## Work to complete
The result should be an exact copy of the lines from the one with "Upgrade to 0.5.0.0" through the last line of the data below, both included.

Top of The data

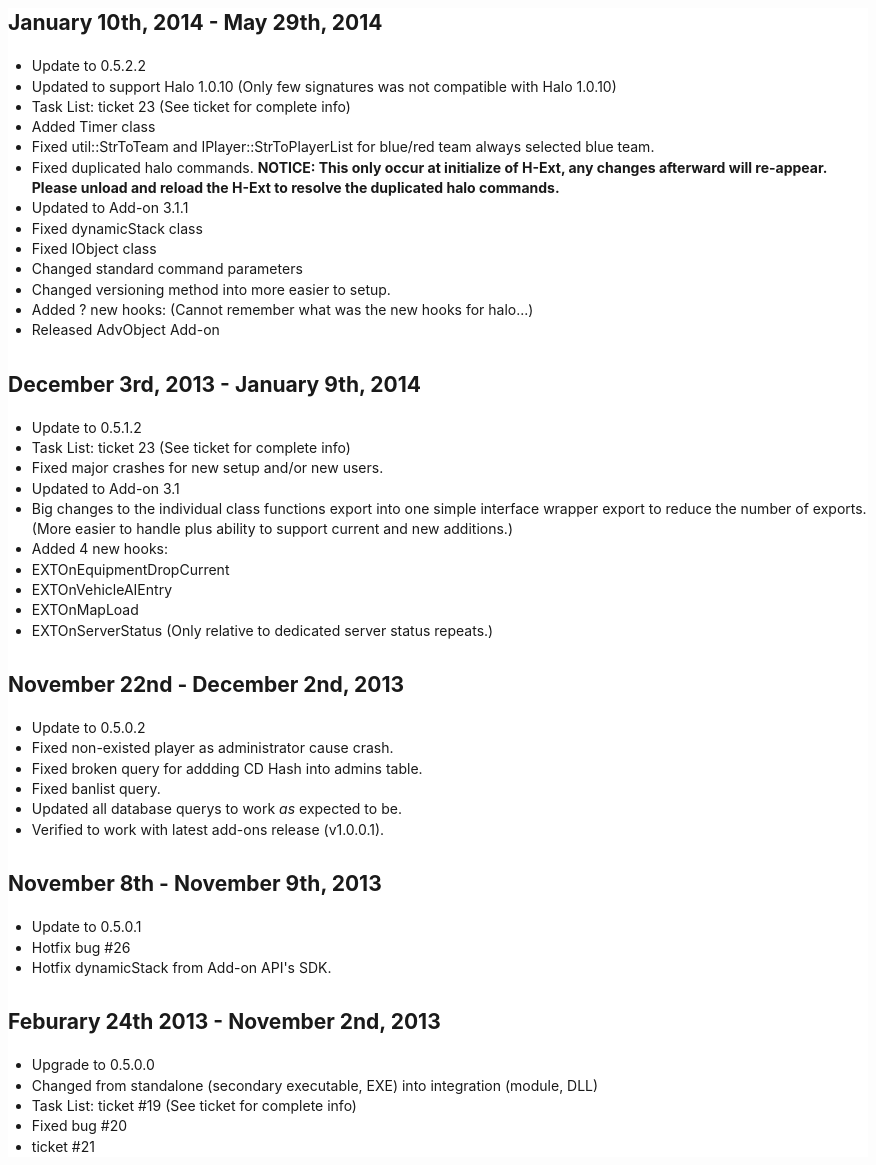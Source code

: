 ## January 10th, 2014 - May 29th, 2014

* Update to 0.5.2.2
* Updated to support Halo 1.0.10 (Only few signatures was not compatible with Halo 1.0.10)
* Task List: ticket 23 (See ticket for complete info)
* Added Timer class
* Fixed util::StrToTeam and IPlayer::StrToPlayerList for blue/red team always selected blue team.
* Fixed duplicated halo commands. **NOTICE: This only occur at initialize of H-Ext, any changes afterward will re-appear. Please unload and reload the H-Ext to resolve the duplicated halo commands.**
* Updated to Add-on 3.1.1
 * Fixed dynamicStack class
 * Fixed IObject class
 * Changed standard command parameters
 * Changed versioning method into more easier to setup.
* Added ? new hooks: (Cannot remember what was the new hooks for halo...)
* Released AdvObject Add-on

## December 3rd, 2013 - January 9th, 2014

* Update to 0.5.1.2
* Task List: ticket 23 (See ticket for complete info)
* Fixed major crashes for new setup and/or new users.
* Updated to Add-on 3.1
 * Big changes to the individual class functions export into one simple interface wrapper export to reduce the number of exports. (More easier to handle plus ability to support current and new additions.)
* Added 4 new hooks:
 * EXTOnEquipmentDropCurrent
 * EXTOnVehicleAIEntry
 * EXTOnMapLoad
 * EXTOnServerStatus (Only relative to dedicated server status repeats.)

## November 22nd - December 2nd, 2013

* Update to 0.5.0.2
* Fixed non-existed player as administrator cause crash.
* Fixed broken query for addding CD Hash into admins table.
* Fixed banlist query.
* Updated all database querys to work *as* expected to be.
* Verified to work with latest add-ons release (v1.0.0.1).

## November 8th - November 9th, 2013

* Update to 0.5.0.1
* Hotfix bug #26
* Hotfix dynamicStack from Add-on API's SDK.

## Feburary 24th 2013 - November 2nd, 2013

* Upgrade to 0.5.0.0
* Changed from standalone (secondary executable, EXE) into integration (module, DLL)
* Task List: ticket #19 (See ticket for complete info)
* Fixed bug #20
* ticket #21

Bottom of The data

## Answer
* Upgrade to 0.5.0.0
* Changed from standalone (secondary executable, EXE) into integration (module, DLL)
* Task List: ticket #19 (See ticket for complete info)
* Fixed bug #20
* ticket #21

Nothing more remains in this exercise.